# Assigned task
Answer with a number only, stating how many lines of the records hold the word "make".

# Data
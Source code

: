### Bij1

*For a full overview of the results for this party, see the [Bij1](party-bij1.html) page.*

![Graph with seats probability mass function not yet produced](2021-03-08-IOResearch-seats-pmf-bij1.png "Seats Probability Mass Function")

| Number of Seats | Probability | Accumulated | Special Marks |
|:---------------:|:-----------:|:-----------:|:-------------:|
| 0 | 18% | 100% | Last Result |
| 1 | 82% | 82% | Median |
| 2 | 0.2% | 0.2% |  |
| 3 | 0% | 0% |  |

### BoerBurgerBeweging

---

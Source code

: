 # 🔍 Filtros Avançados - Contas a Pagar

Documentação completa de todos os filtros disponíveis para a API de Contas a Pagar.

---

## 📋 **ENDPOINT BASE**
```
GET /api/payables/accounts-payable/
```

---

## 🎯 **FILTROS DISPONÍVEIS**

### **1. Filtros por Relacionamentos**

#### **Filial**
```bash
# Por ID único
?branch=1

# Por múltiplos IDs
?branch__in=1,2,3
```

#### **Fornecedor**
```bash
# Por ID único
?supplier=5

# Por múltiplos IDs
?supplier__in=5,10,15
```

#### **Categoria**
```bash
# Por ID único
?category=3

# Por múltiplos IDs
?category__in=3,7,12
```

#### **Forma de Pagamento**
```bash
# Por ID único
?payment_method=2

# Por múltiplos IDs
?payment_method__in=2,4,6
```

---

==

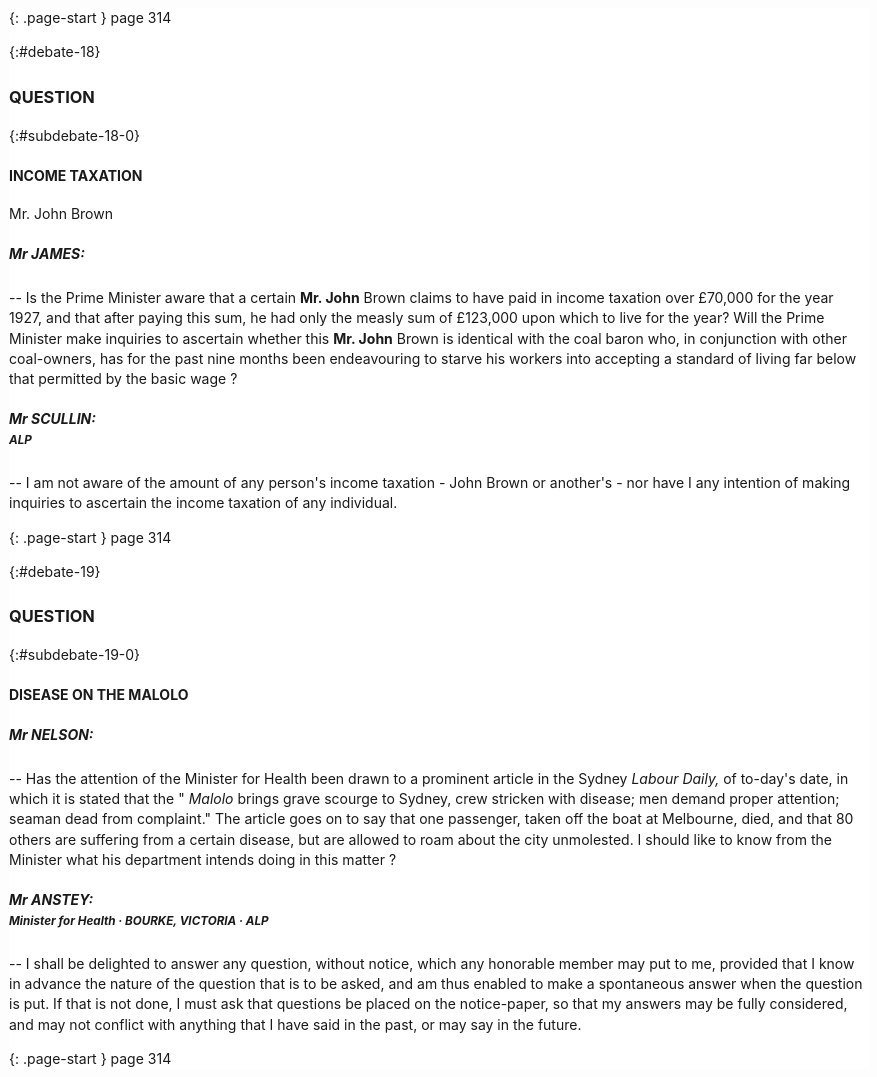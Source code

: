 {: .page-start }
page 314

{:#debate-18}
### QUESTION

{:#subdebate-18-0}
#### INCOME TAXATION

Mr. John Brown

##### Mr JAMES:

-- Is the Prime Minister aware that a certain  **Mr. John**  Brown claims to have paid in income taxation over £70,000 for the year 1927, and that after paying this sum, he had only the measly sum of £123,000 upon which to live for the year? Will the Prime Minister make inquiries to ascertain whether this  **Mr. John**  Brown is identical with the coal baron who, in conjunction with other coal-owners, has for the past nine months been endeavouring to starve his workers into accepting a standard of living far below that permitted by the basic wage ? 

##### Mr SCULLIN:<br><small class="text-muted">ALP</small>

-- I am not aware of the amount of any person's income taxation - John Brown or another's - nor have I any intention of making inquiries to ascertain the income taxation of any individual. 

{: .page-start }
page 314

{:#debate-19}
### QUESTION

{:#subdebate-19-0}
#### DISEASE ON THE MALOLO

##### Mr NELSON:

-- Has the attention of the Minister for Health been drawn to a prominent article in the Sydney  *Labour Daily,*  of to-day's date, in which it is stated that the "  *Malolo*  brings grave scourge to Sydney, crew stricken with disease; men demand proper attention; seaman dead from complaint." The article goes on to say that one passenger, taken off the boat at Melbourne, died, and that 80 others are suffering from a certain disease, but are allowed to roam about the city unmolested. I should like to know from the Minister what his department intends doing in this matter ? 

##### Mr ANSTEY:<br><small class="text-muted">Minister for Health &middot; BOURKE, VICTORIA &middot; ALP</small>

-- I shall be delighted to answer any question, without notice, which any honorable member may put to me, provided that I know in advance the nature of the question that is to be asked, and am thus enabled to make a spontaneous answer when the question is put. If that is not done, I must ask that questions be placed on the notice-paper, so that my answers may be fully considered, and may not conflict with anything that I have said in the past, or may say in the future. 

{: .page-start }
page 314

# Your response
2